On Friday, 12 September 2025 at 09:17:10 UTC, realhet wrote:
On Friday, 12 September 2025 at 08:44:47 UTC, Stefan Koch wrote:
On Friday, 12 September 2025 at 08:36:42 UTC, realhet wrote:
Hi, thanks for quick answer!

When I turn the string mixin into a statement by putting a `;` at its end, the

enum bla = `(){return 4;}();`

`mixin(bla);` Case works perfectly. It just drops its return statement;

But now the expression variant drops an error:

`auto x = mixin(bla);`
```
Error: unexpected token `;` after call expression
        while parsing string mixin expression
```

So my problem is that before 1.41 both versions went fine with the expr mixin template.
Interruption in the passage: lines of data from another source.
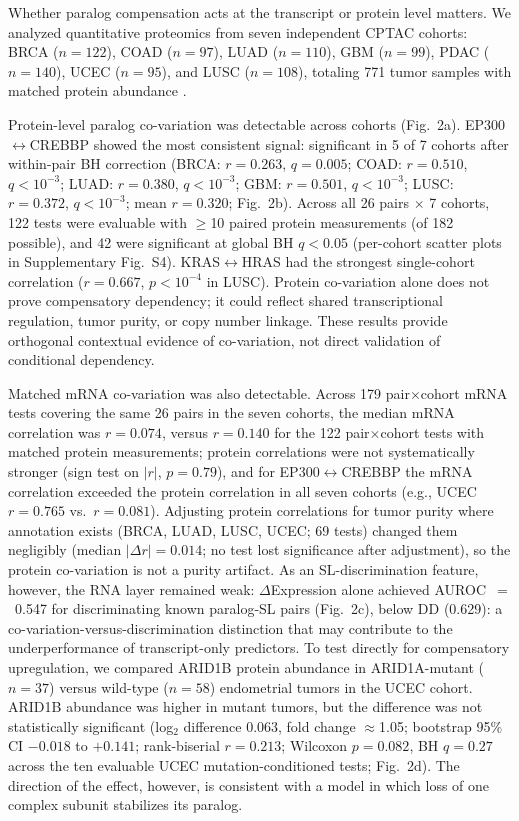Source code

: \documentclass[11pt,a4paper]{article}
\begin{document}
Whether paralog compensation acts at the transcript or protein level matters. We analyzed quantitative proteomics from seven independent CPTAC cohorts: BRCA ($n=122$), COAD ($n=97$), LUAD ($n=110$), GBM ($n=99$), PDAC ($n=140$), UCEC ($n=95$), and LUSC ($n=108$), totaling 771 tumor samples with matched protein abundance \cite{Cerami2012,Gao2013,Edwards2015}.

Protein-level paralog co-variation was detectable across cohorts (Fig.~2a). EP300$\leftrightarrow$CREBBP showed the most consistent signal: significant in 5 of 7 cohorts after within-pair BH correction (BRCA: $r=0.263$, $q=0.005$; COAD: $r=0.510$, $q<10^{-3}$; LUAD: $r=0.380$, $q<10^{-3}$; GBM: $r=0.501$, $q<10^{-3}$; LUSC: $r=0.372$, $q<10^{-3}$; mean $r=0.320$; Fig.~2b). Across all 26 pairs $\times$ 7 cohorts, 122 tests were evaluable with $\ge$10 paired protein measurements (of 182 possible), and 42 were significant at global BH $q<0.05$ (per-cohort scatter plots in Supplementary Fig.~S4). KRAS$\leftrightarrow$HRAS had the strongest single-cohort correlation ($r=0.667$, $p<10^{-4}$ in LUSC). Protein co-variation alone does not prove compensatory dependency; it could reflect shared transcriptional regulation, tumor purity, or copy number linkage. These results provide orthogonal contextual evidence of co-variation, not direct validation of conditional dependency.

Matched mRNA co-variation was also detectable. Across 179 pair$\times$cohort mRNA tests covering the same 26 pairs in the seven cohorts, the median mRNA correlation was $r=0.074$, versus $r=0.140$ for the 122 pair$\times$cohort tests with matched protein measurements; protein correlations were not systematically stronger (sign test on $|r|$, $p=0.79$), and for EP300$\leftrightarrow$CREBBP the mRNA correlation exceeded the protein correlation in all seven cohorts (e.g., UCEC $r=0.765$ vs.\ $r=0.081$). Adjusting protein correlations for tumor purity where annotation exists (BRCA, LUAD, LUSC, UCEC; 69 tests) changed them negligibly (median $|\Delta r|=0.014$; no test lost significance after adjustment), so the protein co-variation is not a purity artifact. As an SL-discrimination feature, however, the RNA layer remained weak: $\Delta$Expression alone achieved AUROC~$=$~0.547 for discriminating known paralog-SL pairs (Fig.~2c), below DD (0.629): a co-variation-versus-discrimination distinction that may contribute to the underperformance of transcript-only predictors. To test directly for compensatory upregulation, we compared ARID1B protein abundance in ARID1A-mutant ($n=37$) versus wild-type ($n=58$) endometrial tumors in the UCEC cohort. ARID1B abundance was higher in mutant tumors, but the difference was not statistically significant (log$_2$ difference 0.063, fold change $\approx$1.05; bootstrap 95\% CI $-0.018$ to $+0.141$; rank-biserial $r=0.213$; Wilcoxon $p=0.082$, BH $q=0.27$ across the ten evaluable UCEC mutation-conditioned tests; Fig.~2d). The direction of the effect, however, is consistent with a model in which loss of one complex subunit stabilizes its paralog.
\end{document}
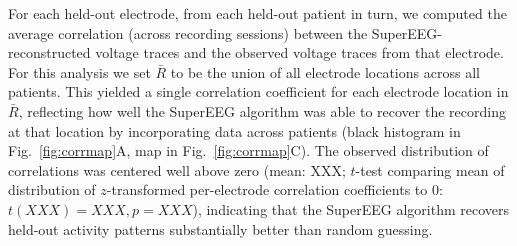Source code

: \documentclass[11pt]{article}
\begin{document}
For each held-out electrode, from each held-out patient in turn, we
computed the average correlation (across recording sessions) between
the SuperEEG-reconstructed voltage traces and the observed voltage
traces from that electrode.  For this analysis we set $\bar{R}$ to be
the union of all electrode locations across all patients.  This
yielded a single correlation coefficient for each electrode location
in $\bar{R}$, reflecting how well the SuperEEG algorithm was able to
recover the recording at that location by incorporating data across
patients (black histogram in Fig.~\ref{fig:corrmap}A, map in
Fig.~\ref{fig:corrmap}C).  The observed distribution of correlations
was centered well above zero (mean: XXX; $t$-test comparing mean of
distribution of $z$-transformed per-electrode correlation coefficients
to 0: $t(XXX) = XXX, p = XXX$), indicating that the SuperEEG algorithm
recovers held-out activity patterns substantially better than random
guessing.
\end{document}

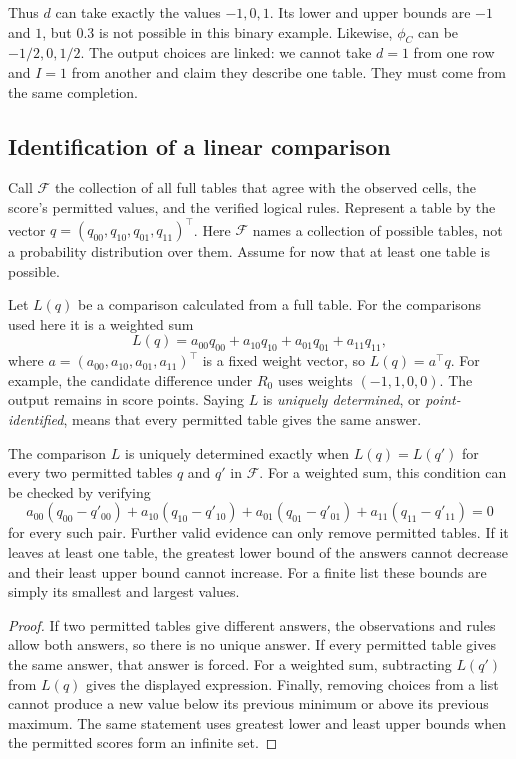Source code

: Thus $d$ can take exactly the values $-1,0,1$. Its lower and upper bounds are
$-1$ and $1$, but $0.3$ is not possible in this binary example. Likewise,
$\phi_C$ can be $-1/2,0,1/2$. The output choices are linked: we cannot take
$d=1$ from one row and $I=1$ from another and claim they describe one table.
They must come from the same completion.

\subsection{Identification of a linear comparison}
\label{subsec:linear-identification}

Call $\mathcal F$ the collection of all full tables that agree with the
observed cells, the score's permitted values, and the verified logical rules.
Represent a table by the vector $q=(q_{00},q_{10},q_{01},q_{11})^{\top}$. Here $\mathcal F$ names a collection of
possible tables, not a probability distribution over them. Assume for now
that at least one table is possible.

Let $L(q)$ be a comparison calculated from a full table. For the comparisons
used here it is a weighted sum
\[
L(q)=a_{00}q_{00}+a_{10}q_{10}+a_{01}q_{01}+a_{11}q_{11},
\]
where $a=(a_{00},a_{10},a_{01},a_{11})^{\top}$ is a fixed weight vector, so $L(q)=a^{\top}q$. For example, the
candidate difference under $R_0$ uses weights $(-1,1,0,0)$. The output remains
in score points. Saying $L$ is \emph{uniquely determined}, or
\emph{point-identified}, means that every permitted table gives the same
answer.

\begin{proposition}
\label{prop:completion}
The comparison $L$ is uniquely determined exactly when $L(q)=L(q')$ for
every two permitted tables $q$ and $q'$ in $\mathcal F$. For a weighted sum,
this condition can be checked by verifying
\[
a_{00}(q_{00}-q'_{00})+a_{10}(q_{10}-q'_{10})
+a_{01}(q_{01}-q'_{01})+a_{11}(q_{11}-q'_{11})=0
\]
for every such pair. Further valid evidence can only remove permitted tables.
If it leaves at least one table, the greatest lower bound of the answers
cannot decrease and their least upper bound cannot increase. For a finite
list these bounds are simply its smallest and largest values.
\end{proposition}

\begin{proof}
If two permitted tables give different answers, the observations and rules
allow both answers, so there is no unique answer. If every permitted table
gives the same answer, that answer is forced. For a weighted sum, subtracting
$L(q')$ from $L(q)$ gives the displayed expression. Finally, removing choices
from a list cannot produce a new value below its previous minimum or above
its previous maximum. The same statement uses greatest lower and least upper
bounds when the permitted scores form an infinite set.
\end{proof}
enum bla = `(){return 4;}();`;
mixin(bla); //Compiles, drops the return value
auto x = mixin(bla); //Compiles, stores the return value in variable `x`

I don't think so, according to `run.dlang.org`:

```d
void main() {
  enum bla = `(){return 4;}();`;
  mixin(bla);
  auto x = mixin(bla);
}
```

rdmd playground.d

```
Up to 2.078.3: Failure with output: onlineapp.d(4): Error: incomplete mixin expression ("(){return 4;}();") 2.079.1 to 2.082.1: Failure with output: onlineapp.d(4): Error: incomplete mixin expression `"(){return 4;}();"` 2.083.1 to 2.105.3: Failure with output: onlineapp.d(4): Error: incomplete mixin expression `(){return 4;}();`
Since      2.106.1: Failure with output:
-----
onlineapp.d-mixin-4(4): Error: unexpected token `;` after call expression onlineapp.d-mixin-4(4): while parsing string mixin expression `(){return 4;}();`
-----
```

So it seems it's been an error for many years, it just became clearer since 2.106.
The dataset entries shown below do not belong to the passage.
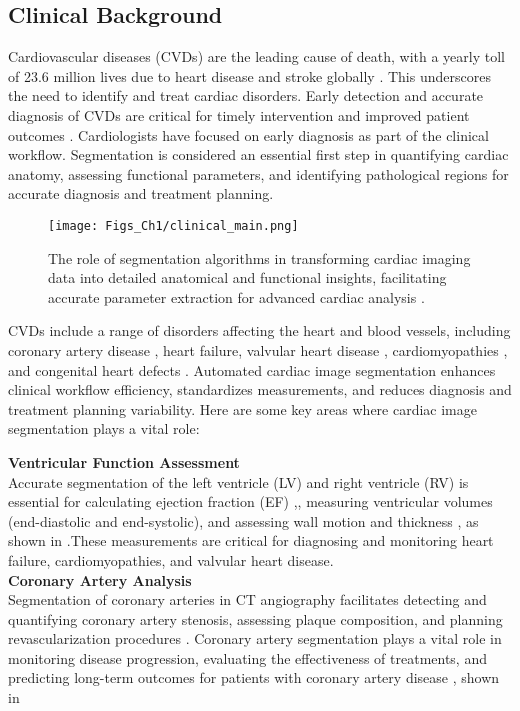 \subsection{Clinical Background}
Cardiovascular diseases (CVDs) are the leading cause of death, with a yearly toll of 23.6 million lives due to heart disease and stroke globally \cite{greenfield2019cardiovascular}. This underscores the need to identify and treat cardiac disorders. 
Early detection and accurate diagnosis of CVDs are critical for timely intervention and improved patient outcomes \cite{WHO_stats}.  Cardiologists have focused on early diagnosis as part of the clinical workflow. Segmentation is considered an essential first step in quantifying cardiac anatomy, assessing functional parameters, and identifying pathological regions for accurate diagnosis and treatment planning. \cite{villegas2024beating}

\begin{figure}[b!]
\centering
\texttt{[image: Figs\_Ch1/clinical\_main.png]}
\caption{The role of segmentation algorithms in transforming cardiac imaging data into detailed anatomical and functional insights, facilitating accurate parameter extraction for advanced cardiac analysis \cite{villegas2024beating}.}
\label{fig1_5}
\end{figure}

CVDs include a range of disorders affecting the heart and blood vessels, including coronary artery disease \cite{malakar2019review}, heart failure, valvular heart disease \cite{hupp2015cardiovascular}, cardiomyopathies \cite{celermajer2012cardiovascular}, and congenital heart defects \cite{jenkins2007noninherited}. Automated cardiac image segmentation enhances clinical workflow efficiency, standardizes measurements, and reduces diagnosis and treatment planning variability. Here are some key areas where cardiac image segmentation plays a vital role:

\noindent\textbf{Ventricular Function Assessment}\\
Accurate segmentation of the left ventricle (LV) and right ventricle (RV) is essential for calculating ejection fraction (EF) \cite{liu2021deep},\cite{tokodi2023deep}, measuring ventricular volumes (end-diastolic and end-systolic), and assessing wall motion and thickness \cite{li2022deep}, as shown in .These measurements are critical for diagnosing and monitoring heart failure, cardiomyopathies, and valvular heart disease.  \cite{rana2019tricuspid}\\
\noindent \textbf{Coronary Artery Analysis}\\
Segmentation of coronary arteries in CT angiography facilitates detecting and quantifying coronary artery stenosis, assessing plaque composition, and planning revascularization procedures \cite{kaba2023application}. Coronary artery segmentation plays a vital role in monitoring disease progression, evaluating the effectiveness of treatments, and predicting long-term outcomes for patients with coronary artery disease \cite{mahendiran2025angiopy}, shown in \\

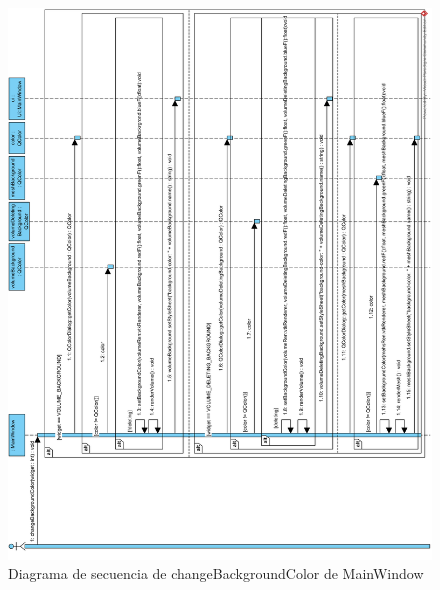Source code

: \begin{figure}[H]
	\centering
	\includegraphics[width=12cm]{imagenes/diagramas/secuencia/MainWindow_ChangeBackgroundColor}
	\caption{Diagrama de secuencia de changeBackgroundColor de MainWindow}
	\label{fig:diagrama_secuencia_mainWindow_changeBackgroundColor}
\end{figure}

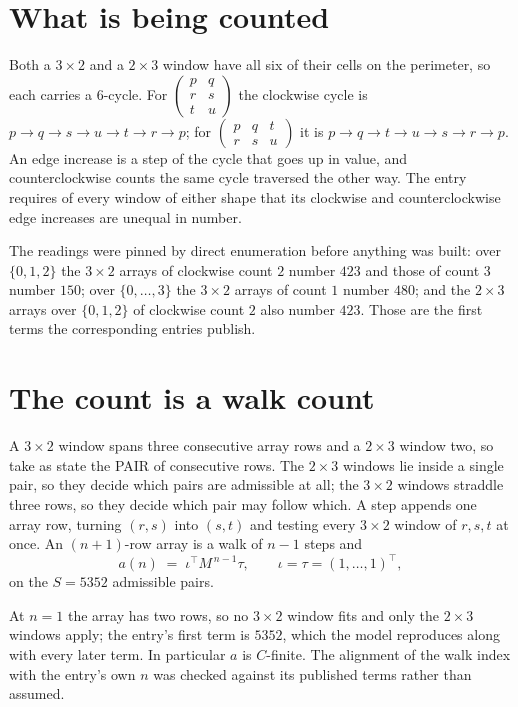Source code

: \documentclass[11pt,a4paper]{article}
\theoremstyle{plain}
\theoremstyle{definition}
\begin{document}
\section{What is being counted}

Both a $3\times2$ and a $2\times3$ window have all six of their cells on the
perimeter, so each carries a $6$-cycle. For
$\begin{pmatrix}p&q\\r&s\\t&u\end{pmatrix}$ the clockwise cycle is
$p\to q\to s\to u\to t\to r\to p$; for
$\begin{pmatrix}p&q&t\\r&s&u\end{pmatrix}$ it is
$p\to q\to t\to u\to s\to r\to p$. An edge increase is a step of the cycle that goes up in
value, and counterclockwise counts the same cycle traversed the other way. The entry requires
of every window of either shape that its clockwise and counterclockwise edge increases are unequal in number.

The readings were pinned by direct enumeration before anything was built: over
$\{0,1,2\}$ the $3\times2$ arrays of clockwise count $2$ number $423$ and those of count
$3$ number $150$; over $\{0,\dots,3\}$ the $3\times2$ arrays of count $1$ number $480$;
and the $2\times3$ arrays over $\{0,1,2\}$ of clockwise count $2$ also number $423$. Those
are the first terms the corresponding entries publish.

\section{The count is a walk count}

A $3\times2$ window spans three consecutive array rows and a $2\times3$
window two, so take as state the PAIR of consecutive rows. The $2\times3$ windows lie inside a
single pair, so they decide which pairs are admissible at all; the $3\times2$ windows straddle
three rows, so they decide which pair may follow which. A step appends one array row, turning
$(r,s)$ into $(s,t)$ and testing every $3\times2$ window of $r,s,t$ at once. An $(n+1)$-row
array is a walk of $n-1$ steps and
\[
a(n)\;=\;\iota^{\!\top}M^{\,n-1}\tau,\qquad\iota=\tau=(1,\dots,1)^{\!\top},
\]
on the $S=5352$ admissible pairs.

At $n=1$ the array has two rows, so no $3\times2$ window fits and only the
$2\times3$ windows apply; the entry's first term is
$5352$, which the model reproduces along with every later term.
In particular $a$ is $C$-finite. The alignment of the walk index with the entry's own $n$ was
checked against its published terms rather than assumed.
\end{document}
At this point of understanding, I can solve this in a manual way by using 2 string mixins: an expression mixin and a statement mixin. I'm only a bit sad, that in the past it was fully automatic.
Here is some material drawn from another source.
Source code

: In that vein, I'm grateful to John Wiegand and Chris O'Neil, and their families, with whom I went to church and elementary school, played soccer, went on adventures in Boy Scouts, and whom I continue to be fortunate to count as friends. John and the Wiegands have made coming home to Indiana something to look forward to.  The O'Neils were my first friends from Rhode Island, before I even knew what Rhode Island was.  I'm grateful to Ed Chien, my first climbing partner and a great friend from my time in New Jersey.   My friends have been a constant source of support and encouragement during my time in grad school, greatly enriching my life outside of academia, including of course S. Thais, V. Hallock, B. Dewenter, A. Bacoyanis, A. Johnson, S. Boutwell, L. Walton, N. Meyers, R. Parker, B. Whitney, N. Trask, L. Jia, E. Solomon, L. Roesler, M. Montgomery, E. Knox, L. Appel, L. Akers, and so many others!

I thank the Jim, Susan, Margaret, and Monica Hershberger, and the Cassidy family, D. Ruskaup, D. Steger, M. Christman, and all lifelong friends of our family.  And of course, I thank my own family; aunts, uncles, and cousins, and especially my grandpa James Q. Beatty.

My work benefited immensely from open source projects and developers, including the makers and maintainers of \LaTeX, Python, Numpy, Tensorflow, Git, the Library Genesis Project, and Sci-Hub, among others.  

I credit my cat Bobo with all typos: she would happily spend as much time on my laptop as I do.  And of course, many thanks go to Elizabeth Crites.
I think back then compiler verified it the mixin is a statement or an expression at a later state. But now as you said, it expects one of them by checking the place of mixin insertion: - if it finds an `=`, then it must be a mixin expression. <- this expectation is valid - if it does not find an `=`, then it must be a mixin statement. <- Now this is bad, because `xxx;` xxx can be BOTH a mixin statement and a mixin expression(with side effects and unused return value).

The rules are simple - if it can be a mixin statement, it is. Otherwise it is a mixin expression (or mixin type).